Work order:
Starting at the top of the records, output every line through the one that contains "## Election Audit Summary", keeping each exactly as it appears.

Source texts of formatted documents:
== Segment start ==

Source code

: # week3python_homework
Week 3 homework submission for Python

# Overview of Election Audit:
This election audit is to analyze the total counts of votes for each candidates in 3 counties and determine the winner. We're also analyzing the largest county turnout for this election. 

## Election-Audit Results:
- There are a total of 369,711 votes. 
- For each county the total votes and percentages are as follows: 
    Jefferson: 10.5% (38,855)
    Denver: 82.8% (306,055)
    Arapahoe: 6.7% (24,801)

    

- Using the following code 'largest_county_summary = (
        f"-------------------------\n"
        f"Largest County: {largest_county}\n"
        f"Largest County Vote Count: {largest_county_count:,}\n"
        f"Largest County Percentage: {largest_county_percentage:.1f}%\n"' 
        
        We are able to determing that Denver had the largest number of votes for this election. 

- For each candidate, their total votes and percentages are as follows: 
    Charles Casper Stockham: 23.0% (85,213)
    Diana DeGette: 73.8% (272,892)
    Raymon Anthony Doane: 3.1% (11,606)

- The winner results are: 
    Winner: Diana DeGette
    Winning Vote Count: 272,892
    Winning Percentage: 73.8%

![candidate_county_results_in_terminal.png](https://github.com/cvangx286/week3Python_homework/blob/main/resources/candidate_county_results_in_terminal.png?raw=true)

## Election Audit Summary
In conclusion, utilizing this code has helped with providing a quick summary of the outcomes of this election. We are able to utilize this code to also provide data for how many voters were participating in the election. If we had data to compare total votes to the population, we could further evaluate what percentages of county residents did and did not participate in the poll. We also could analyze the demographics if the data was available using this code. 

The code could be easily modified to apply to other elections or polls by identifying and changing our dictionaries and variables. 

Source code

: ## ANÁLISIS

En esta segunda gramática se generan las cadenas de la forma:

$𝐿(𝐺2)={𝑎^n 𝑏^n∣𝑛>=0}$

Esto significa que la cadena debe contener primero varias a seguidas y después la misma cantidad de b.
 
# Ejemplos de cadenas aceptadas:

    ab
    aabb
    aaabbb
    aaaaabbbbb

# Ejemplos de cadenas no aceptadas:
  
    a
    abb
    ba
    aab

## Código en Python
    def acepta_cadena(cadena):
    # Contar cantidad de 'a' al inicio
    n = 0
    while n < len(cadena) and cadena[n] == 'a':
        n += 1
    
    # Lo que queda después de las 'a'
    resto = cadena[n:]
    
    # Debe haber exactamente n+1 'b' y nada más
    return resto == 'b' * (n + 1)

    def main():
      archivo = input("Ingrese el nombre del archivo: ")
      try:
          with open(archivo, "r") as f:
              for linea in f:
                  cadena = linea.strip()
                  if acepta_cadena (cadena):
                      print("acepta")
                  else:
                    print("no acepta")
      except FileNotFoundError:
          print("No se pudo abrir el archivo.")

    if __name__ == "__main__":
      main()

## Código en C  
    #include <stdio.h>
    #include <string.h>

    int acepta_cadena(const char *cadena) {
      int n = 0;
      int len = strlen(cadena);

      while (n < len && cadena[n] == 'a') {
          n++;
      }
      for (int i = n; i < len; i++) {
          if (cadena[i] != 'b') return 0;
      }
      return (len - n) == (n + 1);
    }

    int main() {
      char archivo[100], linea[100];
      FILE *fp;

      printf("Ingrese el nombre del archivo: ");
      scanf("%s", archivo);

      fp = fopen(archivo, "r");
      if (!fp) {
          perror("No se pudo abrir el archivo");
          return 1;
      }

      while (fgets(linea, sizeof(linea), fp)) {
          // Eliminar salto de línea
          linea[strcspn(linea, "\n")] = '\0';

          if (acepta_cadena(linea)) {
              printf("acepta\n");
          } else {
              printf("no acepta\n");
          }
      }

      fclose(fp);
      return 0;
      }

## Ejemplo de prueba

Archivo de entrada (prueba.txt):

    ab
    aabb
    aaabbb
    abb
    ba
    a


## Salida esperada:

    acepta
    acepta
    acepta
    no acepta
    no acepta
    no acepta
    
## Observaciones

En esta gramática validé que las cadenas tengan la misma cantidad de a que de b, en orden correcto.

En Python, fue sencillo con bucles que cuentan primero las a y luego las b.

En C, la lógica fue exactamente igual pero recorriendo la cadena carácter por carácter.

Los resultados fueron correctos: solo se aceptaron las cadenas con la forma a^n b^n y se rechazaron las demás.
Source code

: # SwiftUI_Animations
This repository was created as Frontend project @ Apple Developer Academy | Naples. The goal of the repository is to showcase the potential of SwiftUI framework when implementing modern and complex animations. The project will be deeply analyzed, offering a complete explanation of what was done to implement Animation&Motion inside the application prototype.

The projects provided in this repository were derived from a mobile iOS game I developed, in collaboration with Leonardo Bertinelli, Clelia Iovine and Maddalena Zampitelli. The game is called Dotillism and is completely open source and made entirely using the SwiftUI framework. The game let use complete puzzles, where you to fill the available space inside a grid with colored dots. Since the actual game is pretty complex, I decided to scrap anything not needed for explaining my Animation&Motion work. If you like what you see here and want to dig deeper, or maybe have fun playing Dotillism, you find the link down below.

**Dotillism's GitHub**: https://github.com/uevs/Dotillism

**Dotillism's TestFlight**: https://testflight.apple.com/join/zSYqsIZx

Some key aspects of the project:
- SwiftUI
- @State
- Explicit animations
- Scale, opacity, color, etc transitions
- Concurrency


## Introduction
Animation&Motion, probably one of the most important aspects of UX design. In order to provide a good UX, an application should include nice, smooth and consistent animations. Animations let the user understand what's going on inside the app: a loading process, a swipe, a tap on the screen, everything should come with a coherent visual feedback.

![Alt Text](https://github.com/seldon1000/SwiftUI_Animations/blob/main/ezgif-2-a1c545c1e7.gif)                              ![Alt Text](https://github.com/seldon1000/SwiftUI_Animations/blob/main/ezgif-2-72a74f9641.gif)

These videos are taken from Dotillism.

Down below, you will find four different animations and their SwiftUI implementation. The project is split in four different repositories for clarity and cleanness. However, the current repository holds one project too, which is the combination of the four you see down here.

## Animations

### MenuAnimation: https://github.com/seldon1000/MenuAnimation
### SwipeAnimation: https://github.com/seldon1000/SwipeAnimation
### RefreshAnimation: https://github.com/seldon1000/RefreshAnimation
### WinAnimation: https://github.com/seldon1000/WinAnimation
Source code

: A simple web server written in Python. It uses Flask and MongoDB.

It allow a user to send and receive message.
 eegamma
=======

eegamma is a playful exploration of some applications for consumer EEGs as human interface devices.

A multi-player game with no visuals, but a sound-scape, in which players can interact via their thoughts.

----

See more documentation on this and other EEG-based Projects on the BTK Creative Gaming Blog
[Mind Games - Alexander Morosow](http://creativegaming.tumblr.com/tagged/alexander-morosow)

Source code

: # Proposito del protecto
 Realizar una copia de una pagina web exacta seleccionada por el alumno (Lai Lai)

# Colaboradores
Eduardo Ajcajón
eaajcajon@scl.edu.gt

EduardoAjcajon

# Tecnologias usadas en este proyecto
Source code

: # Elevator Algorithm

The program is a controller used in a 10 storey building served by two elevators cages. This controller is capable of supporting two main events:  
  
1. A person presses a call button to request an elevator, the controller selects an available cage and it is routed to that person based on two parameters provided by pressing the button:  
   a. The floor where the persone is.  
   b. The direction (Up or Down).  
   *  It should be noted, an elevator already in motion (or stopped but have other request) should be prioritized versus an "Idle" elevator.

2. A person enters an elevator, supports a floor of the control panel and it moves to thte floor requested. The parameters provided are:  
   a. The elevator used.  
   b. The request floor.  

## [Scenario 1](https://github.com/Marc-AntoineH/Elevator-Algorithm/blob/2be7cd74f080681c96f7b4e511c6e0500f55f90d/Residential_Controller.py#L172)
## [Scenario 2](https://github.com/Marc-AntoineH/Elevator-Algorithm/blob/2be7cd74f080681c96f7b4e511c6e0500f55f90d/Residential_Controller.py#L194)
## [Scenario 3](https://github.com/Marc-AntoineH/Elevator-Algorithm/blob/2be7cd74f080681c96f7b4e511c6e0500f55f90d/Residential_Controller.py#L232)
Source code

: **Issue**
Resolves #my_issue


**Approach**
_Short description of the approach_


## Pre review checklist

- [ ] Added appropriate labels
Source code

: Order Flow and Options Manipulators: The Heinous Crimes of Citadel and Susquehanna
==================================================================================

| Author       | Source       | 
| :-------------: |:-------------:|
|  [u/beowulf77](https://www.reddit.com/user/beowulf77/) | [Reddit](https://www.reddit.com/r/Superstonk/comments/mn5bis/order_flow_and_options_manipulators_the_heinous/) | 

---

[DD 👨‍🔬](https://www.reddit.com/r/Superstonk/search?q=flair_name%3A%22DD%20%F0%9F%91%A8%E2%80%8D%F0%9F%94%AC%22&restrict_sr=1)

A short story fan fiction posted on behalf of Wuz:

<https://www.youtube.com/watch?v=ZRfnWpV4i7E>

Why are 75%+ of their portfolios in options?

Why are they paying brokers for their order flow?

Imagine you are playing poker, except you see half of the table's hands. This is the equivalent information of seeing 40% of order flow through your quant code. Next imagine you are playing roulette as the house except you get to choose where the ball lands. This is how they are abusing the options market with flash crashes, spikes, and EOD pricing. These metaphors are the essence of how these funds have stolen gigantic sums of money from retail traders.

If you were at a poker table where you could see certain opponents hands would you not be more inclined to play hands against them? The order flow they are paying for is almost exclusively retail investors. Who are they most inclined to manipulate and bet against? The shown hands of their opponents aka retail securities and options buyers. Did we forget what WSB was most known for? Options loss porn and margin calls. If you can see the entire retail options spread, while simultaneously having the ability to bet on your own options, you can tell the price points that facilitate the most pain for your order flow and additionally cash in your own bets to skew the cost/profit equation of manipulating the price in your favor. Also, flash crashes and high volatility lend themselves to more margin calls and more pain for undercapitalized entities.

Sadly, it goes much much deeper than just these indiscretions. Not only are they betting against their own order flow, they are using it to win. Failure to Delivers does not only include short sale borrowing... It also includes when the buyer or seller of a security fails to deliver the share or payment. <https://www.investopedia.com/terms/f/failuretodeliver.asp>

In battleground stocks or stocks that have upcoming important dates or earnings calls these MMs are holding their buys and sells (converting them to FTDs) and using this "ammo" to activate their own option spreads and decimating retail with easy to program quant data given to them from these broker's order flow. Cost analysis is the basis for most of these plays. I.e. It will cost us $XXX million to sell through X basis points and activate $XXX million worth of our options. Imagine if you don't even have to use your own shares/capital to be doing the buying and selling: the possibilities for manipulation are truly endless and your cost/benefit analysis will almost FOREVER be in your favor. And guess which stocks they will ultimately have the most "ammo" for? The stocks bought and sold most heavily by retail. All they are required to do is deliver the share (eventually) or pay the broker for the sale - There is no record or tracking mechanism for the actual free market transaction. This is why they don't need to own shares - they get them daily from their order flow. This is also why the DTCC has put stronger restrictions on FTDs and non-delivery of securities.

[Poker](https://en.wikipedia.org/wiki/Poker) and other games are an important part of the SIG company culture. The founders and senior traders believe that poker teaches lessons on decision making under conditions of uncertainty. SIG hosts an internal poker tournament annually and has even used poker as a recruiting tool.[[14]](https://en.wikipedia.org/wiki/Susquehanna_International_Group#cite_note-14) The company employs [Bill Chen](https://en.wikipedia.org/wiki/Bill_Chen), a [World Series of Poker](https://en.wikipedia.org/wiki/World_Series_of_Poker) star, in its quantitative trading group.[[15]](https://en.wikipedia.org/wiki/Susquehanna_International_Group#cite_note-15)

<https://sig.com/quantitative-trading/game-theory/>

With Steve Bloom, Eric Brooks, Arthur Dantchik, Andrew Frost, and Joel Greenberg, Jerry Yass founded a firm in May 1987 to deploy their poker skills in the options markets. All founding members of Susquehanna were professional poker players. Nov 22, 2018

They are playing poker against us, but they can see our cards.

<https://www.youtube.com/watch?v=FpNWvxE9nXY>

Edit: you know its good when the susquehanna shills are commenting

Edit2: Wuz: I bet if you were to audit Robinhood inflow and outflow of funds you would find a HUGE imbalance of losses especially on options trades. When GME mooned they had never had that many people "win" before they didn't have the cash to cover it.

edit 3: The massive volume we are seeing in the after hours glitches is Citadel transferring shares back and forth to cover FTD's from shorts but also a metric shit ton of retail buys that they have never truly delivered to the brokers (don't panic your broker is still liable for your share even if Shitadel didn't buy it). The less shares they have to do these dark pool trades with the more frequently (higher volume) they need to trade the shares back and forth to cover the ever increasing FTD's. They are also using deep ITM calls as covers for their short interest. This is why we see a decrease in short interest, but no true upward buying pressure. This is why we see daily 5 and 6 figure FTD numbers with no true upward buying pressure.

== Segment end ==

Exercise result:
Source code

: # week3python_homework
Week 3 homework submission for Python

# Overview of Election Audit:
This election audit is to analyze the total counts of votes for each candidates in 3 counties and determine the winner. We're also analyzing the largest county turnout for this election. 

## Election-Audit Results:
- There are a total of 369,711 votes. 
- For each county the total votes and percentages are as follows: 
    Jefferson: 10.5% (38,855)
    Denver: 82.8% (306,055)
    Arapahoe: 6.7% (24,801)

    

- Using the following code 'largest_county_summary = (
        f"-------------------------\n"
        f"Largest County: {largest_county}\n"
        f"Largest County Vote Count: {largest_county_count:,}\n"
        f"Largest County Percentage: {largest_county_percentage:.1f}%\n"' 
        
        We are able to determing that Denver had the largest number of votes for this election. 

- For each candidate, their total votes and percentages are as follows: 
    Charles Casper Stockham: 23.0% (85,213)
    Diana DeGette: 73.8% (272,892)
    Raymon Anthony Doane: 3.1% (11,606)

- The winner results are: 
    Winner: Diana DeGette
    Winning Vote Count: 272,892
    Winning Percentage: 73.8%

![candidate_county_results_in_terminal.png](https://github.com/cvangx286/week3Python_homework/blob/main/resources/candidate_county_results_in_terminal.png?raw=true)

## Election Audit Summary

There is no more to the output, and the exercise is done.